▸ Work to complete:
Those lines of the data that hold the word "från" are to be copied out.

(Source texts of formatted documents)

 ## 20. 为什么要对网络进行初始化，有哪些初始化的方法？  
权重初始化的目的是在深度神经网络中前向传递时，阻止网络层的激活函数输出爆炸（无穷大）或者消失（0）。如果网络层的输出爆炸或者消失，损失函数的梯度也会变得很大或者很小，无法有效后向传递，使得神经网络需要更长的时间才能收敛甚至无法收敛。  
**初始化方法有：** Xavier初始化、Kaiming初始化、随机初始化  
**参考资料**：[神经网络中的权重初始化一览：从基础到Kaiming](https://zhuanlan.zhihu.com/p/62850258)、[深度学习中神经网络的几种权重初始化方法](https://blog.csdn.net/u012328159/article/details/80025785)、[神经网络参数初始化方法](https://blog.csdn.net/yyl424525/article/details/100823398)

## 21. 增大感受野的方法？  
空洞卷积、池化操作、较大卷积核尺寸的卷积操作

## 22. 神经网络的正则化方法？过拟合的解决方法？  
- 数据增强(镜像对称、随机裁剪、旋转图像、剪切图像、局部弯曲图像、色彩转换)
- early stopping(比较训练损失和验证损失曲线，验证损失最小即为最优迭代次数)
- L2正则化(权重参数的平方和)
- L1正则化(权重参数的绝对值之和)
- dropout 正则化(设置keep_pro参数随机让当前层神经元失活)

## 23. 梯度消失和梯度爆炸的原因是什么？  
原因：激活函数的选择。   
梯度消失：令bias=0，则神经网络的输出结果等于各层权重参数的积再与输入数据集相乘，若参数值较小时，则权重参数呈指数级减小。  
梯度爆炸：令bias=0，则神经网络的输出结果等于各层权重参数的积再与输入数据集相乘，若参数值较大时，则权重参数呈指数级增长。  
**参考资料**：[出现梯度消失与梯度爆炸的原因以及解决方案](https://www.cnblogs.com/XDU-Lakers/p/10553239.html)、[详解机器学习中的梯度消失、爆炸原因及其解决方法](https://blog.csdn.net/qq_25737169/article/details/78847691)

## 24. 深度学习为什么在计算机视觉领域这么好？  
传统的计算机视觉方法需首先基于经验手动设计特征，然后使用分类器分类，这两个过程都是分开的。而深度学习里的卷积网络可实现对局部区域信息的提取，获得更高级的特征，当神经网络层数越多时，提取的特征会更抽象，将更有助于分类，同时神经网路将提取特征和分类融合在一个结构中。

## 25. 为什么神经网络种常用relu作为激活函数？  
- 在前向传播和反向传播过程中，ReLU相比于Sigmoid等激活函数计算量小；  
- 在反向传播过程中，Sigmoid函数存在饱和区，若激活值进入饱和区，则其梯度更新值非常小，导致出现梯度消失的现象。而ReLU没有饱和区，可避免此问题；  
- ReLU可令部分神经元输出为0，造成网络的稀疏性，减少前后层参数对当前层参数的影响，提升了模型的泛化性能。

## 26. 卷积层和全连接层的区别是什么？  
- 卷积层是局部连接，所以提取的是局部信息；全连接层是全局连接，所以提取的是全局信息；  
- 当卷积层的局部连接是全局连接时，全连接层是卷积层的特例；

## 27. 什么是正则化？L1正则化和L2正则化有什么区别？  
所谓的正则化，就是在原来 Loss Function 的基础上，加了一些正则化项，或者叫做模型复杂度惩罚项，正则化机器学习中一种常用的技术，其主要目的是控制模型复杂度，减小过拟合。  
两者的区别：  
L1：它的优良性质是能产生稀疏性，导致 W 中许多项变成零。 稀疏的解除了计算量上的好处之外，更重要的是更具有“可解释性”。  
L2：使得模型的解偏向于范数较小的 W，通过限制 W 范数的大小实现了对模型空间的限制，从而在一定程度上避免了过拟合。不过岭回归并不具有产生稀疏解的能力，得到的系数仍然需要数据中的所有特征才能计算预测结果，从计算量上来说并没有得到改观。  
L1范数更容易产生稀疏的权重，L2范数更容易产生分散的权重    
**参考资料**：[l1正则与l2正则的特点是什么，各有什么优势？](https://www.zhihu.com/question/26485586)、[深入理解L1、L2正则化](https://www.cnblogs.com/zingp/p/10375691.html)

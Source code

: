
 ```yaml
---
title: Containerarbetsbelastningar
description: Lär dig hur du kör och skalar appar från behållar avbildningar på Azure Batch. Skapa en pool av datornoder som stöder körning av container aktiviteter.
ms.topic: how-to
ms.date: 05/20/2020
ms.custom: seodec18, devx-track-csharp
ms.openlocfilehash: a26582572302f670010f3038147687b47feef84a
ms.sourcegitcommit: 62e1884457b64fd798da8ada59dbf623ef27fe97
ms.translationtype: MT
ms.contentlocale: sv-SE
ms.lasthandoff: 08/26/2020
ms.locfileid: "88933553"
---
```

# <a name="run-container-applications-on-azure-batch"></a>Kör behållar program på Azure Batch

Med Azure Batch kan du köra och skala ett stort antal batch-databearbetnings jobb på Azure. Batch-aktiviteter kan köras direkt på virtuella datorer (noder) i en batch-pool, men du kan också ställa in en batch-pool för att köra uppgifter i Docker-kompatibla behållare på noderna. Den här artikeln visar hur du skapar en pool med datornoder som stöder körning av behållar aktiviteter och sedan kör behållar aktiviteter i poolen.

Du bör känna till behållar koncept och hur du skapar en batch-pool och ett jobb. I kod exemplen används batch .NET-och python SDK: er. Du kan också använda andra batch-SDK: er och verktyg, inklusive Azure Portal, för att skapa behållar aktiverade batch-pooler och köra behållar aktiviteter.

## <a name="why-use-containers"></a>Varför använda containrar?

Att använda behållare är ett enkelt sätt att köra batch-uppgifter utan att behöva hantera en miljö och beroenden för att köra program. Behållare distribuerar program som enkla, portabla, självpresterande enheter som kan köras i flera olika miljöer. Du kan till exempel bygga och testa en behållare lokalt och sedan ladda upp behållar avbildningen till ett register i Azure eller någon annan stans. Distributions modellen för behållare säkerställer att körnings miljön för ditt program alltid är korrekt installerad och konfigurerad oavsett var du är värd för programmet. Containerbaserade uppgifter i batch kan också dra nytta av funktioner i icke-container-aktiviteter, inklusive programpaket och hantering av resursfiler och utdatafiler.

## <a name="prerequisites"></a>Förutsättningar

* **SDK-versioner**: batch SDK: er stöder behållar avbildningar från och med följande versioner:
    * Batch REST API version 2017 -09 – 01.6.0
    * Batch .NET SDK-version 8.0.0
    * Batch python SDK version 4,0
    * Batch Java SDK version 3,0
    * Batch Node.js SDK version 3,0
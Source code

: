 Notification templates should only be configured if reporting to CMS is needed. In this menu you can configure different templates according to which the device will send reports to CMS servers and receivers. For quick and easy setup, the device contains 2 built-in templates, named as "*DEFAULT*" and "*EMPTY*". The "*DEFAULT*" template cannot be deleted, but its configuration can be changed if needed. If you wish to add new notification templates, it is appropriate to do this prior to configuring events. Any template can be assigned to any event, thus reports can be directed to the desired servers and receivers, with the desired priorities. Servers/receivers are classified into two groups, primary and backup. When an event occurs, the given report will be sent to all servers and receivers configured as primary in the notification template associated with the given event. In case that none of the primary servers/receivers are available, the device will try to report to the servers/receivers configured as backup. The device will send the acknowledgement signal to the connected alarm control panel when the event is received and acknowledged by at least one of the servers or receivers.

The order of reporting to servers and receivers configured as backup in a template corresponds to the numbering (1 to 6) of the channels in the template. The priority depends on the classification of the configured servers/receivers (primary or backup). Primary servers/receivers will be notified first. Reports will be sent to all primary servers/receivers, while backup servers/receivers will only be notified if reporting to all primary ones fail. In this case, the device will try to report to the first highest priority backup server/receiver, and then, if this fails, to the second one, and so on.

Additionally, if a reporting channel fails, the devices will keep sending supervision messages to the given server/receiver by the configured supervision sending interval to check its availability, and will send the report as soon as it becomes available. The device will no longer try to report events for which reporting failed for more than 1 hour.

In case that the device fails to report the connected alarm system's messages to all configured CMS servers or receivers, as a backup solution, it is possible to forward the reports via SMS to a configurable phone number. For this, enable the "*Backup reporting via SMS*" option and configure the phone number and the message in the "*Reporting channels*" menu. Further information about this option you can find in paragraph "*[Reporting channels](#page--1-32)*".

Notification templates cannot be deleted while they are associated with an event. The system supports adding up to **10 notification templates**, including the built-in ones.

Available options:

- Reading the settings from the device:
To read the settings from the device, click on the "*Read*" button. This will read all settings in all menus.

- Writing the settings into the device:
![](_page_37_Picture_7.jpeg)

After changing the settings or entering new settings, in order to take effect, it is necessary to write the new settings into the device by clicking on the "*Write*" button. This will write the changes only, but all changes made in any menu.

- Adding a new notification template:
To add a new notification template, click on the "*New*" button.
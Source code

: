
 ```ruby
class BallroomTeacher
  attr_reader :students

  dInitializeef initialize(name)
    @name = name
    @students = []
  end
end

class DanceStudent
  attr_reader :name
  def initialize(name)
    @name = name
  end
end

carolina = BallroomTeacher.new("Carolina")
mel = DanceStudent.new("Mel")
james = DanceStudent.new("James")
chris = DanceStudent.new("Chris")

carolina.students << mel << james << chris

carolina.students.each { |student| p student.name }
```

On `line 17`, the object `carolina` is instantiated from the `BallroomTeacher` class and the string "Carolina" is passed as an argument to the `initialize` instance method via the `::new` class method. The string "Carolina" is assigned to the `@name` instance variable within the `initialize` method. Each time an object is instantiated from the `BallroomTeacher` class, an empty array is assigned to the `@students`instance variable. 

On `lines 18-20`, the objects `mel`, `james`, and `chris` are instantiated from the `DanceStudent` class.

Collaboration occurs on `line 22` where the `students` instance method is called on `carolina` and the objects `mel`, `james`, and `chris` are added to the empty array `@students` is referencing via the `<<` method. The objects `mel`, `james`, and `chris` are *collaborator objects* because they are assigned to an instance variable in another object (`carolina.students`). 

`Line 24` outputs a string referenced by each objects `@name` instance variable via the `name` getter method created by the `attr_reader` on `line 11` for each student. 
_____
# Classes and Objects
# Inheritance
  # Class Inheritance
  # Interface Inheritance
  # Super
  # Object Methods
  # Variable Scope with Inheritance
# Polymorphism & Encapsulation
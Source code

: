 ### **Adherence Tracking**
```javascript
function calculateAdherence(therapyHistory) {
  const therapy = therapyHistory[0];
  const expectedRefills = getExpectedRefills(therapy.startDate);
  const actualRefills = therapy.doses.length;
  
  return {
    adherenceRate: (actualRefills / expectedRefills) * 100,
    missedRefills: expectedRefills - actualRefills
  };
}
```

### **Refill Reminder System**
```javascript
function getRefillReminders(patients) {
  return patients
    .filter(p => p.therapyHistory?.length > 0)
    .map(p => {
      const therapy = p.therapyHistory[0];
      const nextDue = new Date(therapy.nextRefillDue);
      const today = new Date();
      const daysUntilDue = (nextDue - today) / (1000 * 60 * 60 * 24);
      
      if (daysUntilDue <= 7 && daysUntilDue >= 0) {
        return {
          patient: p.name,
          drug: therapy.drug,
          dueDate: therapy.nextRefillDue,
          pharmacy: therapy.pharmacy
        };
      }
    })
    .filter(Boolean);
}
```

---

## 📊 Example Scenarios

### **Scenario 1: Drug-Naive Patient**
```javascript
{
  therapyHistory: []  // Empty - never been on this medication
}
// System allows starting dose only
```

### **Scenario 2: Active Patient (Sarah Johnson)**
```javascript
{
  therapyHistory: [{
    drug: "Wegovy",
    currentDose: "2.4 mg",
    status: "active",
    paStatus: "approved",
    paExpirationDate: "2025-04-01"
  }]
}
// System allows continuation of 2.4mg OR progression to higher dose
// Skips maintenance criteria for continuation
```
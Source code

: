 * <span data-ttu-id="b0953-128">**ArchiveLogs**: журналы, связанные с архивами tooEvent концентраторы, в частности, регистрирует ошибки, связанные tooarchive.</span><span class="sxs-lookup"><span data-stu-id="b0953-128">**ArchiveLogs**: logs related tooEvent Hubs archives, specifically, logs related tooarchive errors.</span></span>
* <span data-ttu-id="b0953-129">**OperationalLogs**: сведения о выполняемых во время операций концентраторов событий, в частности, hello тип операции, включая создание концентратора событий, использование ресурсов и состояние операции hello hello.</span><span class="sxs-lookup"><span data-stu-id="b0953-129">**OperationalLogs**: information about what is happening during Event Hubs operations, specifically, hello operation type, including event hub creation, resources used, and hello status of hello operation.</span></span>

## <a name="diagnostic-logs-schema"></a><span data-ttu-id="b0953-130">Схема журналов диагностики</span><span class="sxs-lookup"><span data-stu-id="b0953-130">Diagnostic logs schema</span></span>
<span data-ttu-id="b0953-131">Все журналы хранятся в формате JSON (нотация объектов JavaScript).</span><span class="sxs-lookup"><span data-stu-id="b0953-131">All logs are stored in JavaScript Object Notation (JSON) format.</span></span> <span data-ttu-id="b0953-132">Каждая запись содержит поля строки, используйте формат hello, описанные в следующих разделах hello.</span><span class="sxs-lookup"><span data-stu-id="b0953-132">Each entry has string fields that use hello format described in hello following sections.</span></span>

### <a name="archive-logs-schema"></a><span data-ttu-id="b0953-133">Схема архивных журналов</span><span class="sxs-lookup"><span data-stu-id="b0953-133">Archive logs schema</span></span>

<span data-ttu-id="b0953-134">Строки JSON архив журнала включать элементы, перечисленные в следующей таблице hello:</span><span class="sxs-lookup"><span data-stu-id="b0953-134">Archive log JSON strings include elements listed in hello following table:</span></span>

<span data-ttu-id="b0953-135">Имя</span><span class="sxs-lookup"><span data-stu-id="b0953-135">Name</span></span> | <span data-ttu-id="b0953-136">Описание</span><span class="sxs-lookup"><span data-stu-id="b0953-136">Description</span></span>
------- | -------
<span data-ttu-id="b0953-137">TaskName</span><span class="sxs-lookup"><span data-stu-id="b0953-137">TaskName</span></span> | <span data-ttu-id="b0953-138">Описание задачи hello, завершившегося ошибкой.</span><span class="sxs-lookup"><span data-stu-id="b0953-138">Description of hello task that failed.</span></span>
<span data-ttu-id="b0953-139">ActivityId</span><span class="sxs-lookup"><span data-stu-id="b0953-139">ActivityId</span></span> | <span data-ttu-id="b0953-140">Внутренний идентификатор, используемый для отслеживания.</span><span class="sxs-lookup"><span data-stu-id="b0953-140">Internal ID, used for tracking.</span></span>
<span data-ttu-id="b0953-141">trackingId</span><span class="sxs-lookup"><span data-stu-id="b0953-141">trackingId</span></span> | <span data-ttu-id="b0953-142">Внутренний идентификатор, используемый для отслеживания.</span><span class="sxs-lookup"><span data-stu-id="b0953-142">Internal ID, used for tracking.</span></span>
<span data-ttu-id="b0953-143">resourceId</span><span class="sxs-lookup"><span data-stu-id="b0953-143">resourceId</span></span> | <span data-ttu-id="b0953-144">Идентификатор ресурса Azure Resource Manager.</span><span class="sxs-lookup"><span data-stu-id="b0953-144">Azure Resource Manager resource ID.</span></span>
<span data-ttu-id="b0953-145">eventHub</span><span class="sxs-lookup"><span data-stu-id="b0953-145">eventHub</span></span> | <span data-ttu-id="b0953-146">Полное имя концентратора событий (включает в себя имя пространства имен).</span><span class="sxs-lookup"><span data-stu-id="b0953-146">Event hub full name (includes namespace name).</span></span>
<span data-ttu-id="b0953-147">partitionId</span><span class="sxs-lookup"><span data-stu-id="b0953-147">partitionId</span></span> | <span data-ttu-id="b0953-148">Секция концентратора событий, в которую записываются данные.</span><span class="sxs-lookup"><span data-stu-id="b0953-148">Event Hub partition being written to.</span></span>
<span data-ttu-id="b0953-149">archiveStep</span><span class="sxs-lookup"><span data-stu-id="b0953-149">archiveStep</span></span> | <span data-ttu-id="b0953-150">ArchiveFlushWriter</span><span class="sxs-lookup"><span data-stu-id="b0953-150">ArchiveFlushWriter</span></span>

▸ Result of the task:
description: Lär dig hur du kör och skalar appar från behållar avbildningar på Azure Batch. Skapa en pool av datornoder som stöder körning av container aktiviteter.
* **SDK-versioner**: batch SDK: er stöder behållar avbildningar från och med följande versioner:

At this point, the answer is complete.